### Supplied information

────────────────────

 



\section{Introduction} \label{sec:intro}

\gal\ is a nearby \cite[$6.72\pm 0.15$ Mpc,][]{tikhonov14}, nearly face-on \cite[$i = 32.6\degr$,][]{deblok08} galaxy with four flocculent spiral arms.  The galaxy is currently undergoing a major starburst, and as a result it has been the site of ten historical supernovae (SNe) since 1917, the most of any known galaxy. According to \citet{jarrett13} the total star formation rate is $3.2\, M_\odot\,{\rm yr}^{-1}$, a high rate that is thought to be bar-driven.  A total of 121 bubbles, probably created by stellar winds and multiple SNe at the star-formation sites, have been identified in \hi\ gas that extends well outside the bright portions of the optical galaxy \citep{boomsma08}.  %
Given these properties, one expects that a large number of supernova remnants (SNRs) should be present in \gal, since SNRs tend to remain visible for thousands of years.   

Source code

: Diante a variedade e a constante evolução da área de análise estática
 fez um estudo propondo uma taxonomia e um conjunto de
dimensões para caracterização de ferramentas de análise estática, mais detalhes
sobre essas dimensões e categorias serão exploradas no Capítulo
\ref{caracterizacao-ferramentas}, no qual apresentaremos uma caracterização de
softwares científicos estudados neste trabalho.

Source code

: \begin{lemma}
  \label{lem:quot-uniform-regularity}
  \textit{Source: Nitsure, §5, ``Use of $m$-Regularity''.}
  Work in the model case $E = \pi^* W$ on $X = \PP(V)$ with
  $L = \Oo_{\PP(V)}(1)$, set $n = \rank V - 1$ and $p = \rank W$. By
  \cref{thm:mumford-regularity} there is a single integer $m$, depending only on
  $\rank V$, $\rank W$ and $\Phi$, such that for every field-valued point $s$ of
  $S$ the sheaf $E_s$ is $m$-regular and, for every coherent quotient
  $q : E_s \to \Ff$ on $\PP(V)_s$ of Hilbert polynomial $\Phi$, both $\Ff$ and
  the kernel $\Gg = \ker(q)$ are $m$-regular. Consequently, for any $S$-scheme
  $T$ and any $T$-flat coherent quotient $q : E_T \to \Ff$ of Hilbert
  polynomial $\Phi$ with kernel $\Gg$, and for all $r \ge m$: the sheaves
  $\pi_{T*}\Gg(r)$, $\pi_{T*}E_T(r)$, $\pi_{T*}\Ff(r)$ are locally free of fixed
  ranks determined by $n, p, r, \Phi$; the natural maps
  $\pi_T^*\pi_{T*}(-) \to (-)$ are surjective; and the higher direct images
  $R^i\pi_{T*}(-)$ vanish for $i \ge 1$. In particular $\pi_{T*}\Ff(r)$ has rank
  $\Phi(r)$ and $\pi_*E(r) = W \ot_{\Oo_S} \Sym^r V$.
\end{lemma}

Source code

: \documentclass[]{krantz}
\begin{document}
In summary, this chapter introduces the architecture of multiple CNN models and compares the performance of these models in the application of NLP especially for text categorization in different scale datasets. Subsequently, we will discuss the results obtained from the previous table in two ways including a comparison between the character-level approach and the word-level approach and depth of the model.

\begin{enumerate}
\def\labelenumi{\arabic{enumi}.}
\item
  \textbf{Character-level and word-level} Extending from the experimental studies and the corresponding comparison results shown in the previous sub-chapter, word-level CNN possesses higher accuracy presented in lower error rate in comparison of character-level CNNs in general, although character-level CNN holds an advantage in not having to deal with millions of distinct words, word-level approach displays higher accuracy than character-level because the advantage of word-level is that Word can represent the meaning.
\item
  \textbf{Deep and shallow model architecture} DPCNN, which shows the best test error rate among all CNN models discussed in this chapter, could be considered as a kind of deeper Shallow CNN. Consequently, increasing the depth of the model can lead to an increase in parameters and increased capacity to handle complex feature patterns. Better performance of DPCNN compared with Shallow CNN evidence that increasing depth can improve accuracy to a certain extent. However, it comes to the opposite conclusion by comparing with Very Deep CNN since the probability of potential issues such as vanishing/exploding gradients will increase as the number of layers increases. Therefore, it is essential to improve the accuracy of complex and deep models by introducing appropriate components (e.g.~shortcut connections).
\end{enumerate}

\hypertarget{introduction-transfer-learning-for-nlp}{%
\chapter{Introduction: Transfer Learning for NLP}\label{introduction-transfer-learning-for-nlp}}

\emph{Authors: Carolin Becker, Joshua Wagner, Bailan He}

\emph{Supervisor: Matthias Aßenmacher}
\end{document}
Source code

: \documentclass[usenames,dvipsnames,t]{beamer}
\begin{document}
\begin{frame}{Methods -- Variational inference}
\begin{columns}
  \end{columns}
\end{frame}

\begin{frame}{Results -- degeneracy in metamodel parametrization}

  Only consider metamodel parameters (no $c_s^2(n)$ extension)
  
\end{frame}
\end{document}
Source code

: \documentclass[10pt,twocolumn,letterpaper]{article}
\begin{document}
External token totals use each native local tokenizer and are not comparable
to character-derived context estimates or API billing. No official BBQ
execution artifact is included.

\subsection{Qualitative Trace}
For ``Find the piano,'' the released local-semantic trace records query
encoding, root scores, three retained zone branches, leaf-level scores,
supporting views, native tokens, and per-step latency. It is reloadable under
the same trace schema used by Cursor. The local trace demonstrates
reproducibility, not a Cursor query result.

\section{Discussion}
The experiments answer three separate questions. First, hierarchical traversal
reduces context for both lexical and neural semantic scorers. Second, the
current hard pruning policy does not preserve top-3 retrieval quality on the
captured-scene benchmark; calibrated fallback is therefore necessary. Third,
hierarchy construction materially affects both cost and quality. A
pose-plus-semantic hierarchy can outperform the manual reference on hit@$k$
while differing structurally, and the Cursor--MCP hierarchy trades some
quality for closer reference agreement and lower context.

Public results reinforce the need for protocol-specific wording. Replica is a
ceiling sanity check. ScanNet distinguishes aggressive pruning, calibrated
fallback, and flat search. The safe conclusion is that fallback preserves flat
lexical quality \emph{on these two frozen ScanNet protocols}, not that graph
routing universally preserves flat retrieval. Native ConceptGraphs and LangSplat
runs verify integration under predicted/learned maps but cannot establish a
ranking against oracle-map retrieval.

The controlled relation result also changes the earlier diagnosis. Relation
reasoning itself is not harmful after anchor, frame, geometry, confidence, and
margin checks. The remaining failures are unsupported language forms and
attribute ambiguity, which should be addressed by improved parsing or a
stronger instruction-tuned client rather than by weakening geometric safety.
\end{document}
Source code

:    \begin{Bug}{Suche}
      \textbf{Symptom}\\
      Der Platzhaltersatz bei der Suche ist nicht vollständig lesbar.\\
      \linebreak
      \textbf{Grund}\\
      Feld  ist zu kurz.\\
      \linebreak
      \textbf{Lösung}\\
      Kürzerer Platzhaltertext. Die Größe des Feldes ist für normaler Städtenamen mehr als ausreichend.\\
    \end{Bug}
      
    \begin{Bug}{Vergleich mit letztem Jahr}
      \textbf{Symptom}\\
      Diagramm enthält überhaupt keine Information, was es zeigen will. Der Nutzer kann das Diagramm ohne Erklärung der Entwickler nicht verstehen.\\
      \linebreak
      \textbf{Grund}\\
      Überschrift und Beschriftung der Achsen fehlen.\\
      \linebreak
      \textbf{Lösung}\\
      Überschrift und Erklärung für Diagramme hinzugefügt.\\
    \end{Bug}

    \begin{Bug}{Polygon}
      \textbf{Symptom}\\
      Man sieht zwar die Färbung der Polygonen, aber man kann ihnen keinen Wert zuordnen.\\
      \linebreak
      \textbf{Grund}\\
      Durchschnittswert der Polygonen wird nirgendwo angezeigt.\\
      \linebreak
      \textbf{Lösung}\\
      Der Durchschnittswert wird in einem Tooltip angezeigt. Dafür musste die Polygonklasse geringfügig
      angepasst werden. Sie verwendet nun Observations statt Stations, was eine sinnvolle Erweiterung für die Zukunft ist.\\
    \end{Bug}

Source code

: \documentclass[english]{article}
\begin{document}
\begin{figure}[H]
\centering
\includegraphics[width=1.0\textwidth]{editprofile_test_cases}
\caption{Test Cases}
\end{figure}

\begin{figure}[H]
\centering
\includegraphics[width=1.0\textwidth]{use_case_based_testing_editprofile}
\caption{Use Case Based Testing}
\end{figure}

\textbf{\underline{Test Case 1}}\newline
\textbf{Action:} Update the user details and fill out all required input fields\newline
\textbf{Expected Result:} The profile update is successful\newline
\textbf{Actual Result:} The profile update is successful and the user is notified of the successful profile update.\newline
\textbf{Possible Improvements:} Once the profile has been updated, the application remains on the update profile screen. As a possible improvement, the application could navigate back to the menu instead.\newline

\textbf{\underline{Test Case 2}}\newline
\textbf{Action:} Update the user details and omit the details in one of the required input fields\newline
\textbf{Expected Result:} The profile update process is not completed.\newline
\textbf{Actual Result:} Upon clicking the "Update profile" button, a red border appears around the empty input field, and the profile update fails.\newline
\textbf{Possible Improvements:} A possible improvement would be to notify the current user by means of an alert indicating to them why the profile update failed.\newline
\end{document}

────────────────────

### What is expected
Output nothing but the lines from the one containing "all required input fields\newline" through the last line of the data, exactly as they stand.

### Task solution
\textbf{Action:} Update the user details and fill out all required input fields\newline
\textbf{Expected Result:} The profile update is successful\newline
\textbf{Actual Result:} The profile update is successful and the user is notified of the successful profile update.\newline
\textbf{Possible Improvements:} Once the profile has been updated, the application remains on the update profile screen. As a possible improvement, the application could navigate back to the menu instead.\newline

\textbf{\underline{Test Case 2}}\newline
\textbf{Action:} Update the user details and omit the details in one of the required input fields\newline
\textbf{Expected Result:} The profile update process is not completed.\newline
\textbf{Actual Result:} Upon clicking the "Update profile" button, a red border appears around the empty input field, and the profile update fails.\newline
\textbf{Possible Improvements:} A possible improvement would be to notify the current user by means of an alert indicating to them why the profile update failed.\newline
\end{document}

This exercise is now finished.